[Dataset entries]
<<<<

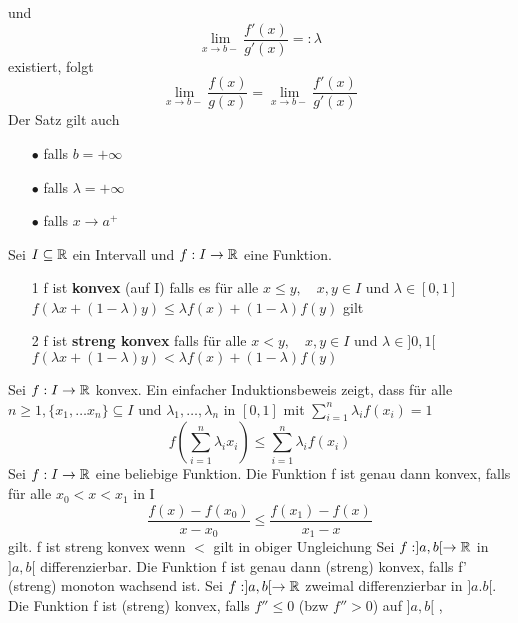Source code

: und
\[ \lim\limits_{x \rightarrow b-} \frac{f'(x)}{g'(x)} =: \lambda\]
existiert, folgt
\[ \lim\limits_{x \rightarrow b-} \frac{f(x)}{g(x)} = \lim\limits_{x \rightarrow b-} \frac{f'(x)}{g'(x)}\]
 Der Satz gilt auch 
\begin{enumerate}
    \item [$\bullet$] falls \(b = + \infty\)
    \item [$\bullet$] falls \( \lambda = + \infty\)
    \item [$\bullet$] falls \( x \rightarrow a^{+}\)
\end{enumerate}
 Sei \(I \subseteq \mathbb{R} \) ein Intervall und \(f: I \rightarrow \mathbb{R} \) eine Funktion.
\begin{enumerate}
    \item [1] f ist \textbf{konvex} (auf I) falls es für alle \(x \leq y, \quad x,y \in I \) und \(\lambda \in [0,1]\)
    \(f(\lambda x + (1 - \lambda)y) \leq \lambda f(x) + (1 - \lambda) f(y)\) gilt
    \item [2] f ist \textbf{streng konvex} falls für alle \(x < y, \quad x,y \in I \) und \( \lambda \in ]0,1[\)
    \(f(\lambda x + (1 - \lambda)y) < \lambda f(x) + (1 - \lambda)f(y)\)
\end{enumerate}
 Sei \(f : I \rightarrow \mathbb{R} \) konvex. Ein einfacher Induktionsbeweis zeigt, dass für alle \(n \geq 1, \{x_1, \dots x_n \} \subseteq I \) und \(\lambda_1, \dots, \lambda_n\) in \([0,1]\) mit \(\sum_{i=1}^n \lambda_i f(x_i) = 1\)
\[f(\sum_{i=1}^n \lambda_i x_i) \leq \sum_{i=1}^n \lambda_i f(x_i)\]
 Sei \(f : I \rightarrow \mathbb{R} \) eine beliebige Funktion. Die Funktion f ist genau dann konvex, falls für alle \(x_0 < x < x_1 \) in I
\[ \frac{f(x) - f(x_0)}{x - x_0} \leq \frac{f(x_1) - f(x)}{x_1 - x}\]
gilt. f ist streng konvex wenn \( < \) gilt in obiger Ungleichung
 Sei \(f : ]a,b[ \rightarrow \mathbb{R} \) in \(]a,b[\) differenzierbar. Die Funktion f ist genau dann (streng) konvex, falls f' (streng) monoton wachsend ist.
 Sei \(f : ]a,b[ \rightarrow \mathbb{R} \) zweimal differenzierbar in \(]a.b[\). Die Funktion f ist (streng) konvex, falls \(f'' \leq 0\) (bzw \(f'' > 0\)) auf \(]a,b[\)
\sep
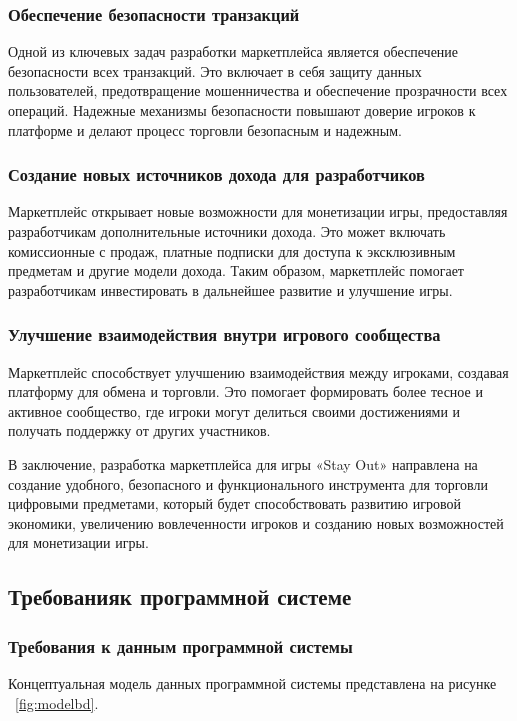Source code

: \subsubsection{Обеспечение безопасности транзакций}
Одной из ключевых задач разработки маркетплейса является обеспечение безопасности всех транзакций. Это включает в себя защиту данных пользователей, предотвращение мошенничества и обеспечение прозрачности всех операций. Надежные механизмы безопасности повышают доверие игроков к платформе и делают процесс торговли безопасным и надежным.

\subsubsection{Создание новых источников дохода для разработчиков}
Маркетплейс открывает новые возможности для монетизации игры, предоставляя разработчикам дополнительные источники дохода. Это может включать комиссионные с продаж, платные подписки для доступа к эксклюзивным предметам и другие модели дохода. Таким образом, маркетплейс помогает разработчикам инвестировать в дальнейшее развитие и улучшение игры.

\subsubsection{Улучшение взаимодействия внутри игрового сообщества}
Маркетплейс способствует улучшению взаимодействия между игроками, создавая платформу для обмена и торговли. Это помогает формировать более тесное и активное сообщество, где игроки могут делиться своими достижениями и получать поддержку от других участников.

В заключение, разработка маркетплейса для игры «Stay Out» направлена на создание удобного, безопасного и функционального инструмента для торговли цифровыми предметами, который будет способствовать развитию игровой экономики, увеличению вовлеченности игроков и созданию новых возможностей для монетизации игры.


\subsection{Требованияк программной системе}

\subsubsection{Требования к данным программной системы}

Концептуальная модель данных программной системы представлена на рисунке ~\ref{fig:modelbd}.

>>>>

WHAT YOU ARE ASKED TO DO: Copy out every line in the entries above that holds "данных".

EXERCISE RESULT:
Одной из ключевых задач разработки маркетплейса является обеспечение безопасности всех транзакций. Это включает в себя защиту данных пользователей, предотвращение мошенничества и обеспечение прозрачности всех операций. Надежные механизмы безопасности повышают доверие игроков к платформе и делают процесс торговли безопасным и надежным.
Концептуальная модель данных программной системы представлена на рисунке ~\ref{fig:modelbd}.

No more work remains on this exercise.